_EXERCISE INSTRUCTIONS_
How many lines in these entries contain the string "yuque"? Reply with the number alone.

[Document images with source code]
════════════════════
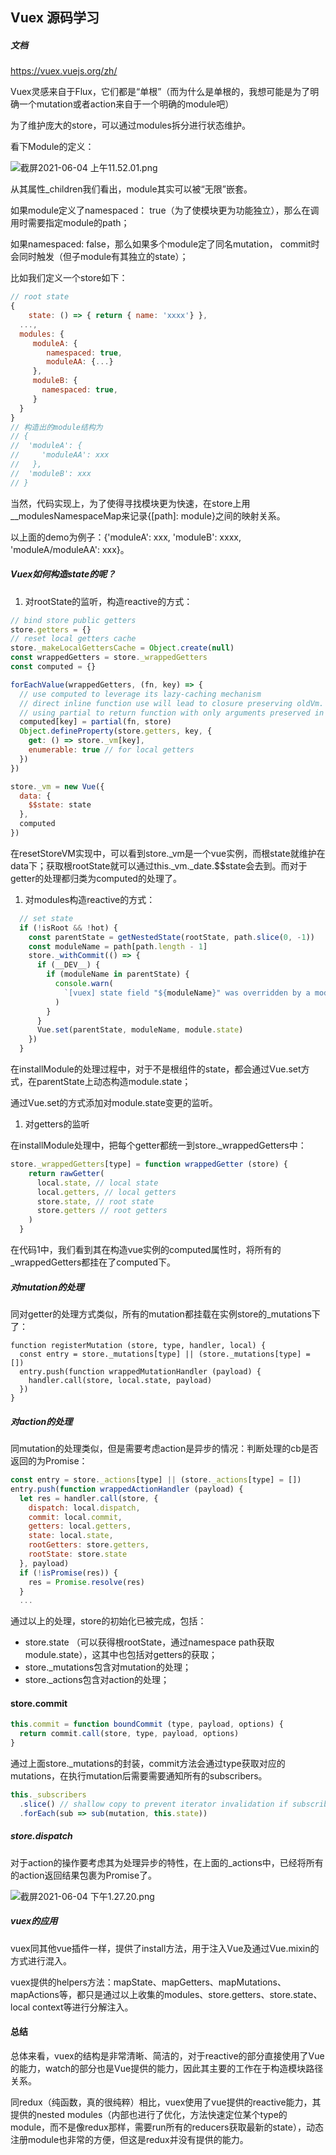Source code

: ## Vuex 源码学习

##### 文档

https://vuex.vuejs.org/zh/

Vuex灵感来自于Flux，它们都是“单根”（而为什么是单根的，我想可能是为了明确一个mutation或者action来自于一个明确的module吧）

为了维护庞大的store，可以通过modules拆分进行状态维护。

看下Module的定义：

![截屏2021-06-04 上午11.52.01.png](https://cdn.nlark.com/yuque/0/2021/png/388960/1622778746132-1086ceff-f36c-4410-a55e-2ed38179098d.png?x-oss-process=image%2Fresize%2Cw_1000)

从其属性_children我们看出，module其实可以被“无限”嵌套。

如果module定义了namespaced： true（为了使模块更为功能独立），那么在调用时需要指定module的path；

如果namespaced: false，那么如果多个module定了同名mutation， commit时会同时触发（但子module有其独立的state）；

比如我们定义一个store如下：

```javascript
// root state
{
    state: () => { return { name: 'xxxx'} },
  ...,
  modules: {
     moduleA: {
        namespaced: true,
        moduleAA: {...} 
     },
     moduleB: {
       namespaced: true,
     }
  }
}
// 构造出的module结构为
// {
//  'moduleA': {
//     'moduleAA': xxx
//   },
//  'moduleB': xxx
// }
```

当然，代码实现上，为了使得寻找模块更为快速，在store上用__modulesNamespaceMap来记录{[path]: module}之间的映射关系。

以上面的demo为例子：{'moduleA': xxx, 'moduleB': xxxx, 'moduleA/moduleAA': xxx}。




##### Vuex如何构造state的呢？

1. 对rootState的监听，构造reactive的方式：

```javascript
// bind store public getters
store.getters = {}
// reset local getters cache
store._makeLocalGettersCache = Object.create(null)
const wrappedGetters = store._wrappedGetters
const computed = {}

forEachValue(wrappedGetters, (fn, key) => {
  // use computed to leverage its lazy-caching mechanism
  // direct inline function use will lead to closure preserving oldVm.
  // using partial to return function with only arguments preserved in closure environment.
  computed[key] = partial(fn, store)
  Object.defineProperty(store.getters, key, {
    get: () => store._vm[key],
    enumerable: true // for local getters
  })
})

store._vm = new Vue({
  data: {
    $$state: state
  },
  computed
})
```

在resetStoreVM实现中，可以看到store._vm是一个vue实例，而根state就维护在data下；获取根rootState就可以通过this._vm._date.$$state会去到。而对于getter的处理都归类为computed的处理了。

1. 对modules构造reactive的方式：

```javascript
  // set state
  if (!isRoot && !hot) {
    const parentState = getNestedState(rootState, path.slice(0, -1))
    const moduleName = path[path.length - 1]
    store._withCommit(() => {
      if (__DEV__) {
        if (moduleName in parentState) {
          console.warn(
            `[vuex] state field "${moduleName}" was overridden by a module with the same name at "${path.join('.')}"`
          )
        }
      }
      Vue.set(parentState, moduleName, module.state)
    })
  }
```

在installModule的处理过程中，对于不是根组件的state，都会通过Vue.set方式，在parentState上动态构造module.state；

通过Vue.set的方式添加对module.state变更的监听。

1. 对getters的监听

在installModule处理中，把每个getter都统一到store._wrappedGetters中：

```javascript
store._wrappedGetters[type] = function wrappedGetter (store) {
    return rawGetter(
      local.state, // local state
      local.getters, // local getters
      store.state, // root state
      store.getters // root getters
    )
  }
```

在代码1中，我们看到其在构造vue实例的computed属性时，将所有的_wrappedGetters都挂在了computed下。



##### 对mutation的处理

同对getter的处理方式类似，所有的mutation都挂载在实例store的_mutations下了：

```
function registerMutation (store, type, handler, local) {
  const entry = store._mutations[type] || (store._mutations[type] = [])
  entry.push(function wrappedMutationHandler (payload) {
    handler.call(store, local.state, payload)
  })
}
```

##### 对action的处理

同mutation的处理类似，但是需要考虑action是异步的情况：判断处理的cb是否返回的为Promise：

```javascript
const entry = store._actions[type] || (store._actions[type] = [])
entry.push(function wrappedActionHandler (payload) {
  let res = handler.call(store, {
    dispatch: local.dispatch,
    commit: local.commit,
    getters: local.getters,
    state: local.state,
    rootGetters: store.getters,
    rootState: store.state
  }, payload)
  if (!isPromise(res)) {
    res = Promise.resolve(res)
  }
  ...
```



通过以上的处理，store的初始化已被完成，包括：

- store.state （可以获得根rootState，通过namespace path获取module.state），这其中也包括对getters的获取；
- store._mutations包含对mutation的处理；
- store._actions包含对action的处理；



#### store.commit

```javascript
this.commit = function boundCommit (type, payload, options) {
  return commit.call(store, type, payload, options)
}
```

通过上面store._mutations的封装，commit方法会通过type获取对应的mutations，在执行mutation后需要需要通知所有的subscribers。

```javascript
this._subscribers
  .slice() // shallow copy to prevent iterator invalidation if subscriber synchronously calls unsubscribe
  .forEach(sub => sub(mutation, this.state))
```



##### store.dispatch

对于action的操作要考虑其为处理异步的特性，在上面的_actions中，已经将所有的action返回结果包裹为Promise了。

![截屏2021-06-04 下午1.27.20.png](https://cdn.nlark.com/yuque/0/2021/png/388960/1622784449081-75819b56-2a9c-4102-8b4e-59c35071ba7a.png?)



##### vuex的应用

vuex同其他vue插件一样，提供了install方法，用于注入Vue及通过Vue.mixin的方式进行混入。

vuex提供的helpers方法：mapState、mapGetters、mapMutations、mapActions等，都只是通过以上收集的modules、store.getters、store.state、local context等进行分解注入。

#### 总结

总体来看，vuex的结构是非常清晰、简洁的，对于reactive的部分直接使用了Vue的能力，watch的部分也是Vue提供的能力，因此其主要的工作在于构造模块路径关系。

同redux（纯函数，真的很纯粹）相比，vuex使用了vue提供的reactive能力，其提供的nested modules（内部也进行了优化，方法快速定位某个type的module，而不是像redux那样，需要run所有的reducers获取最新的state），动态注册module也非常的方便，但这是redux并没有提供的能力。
════════════════════
_SOLUTION_
2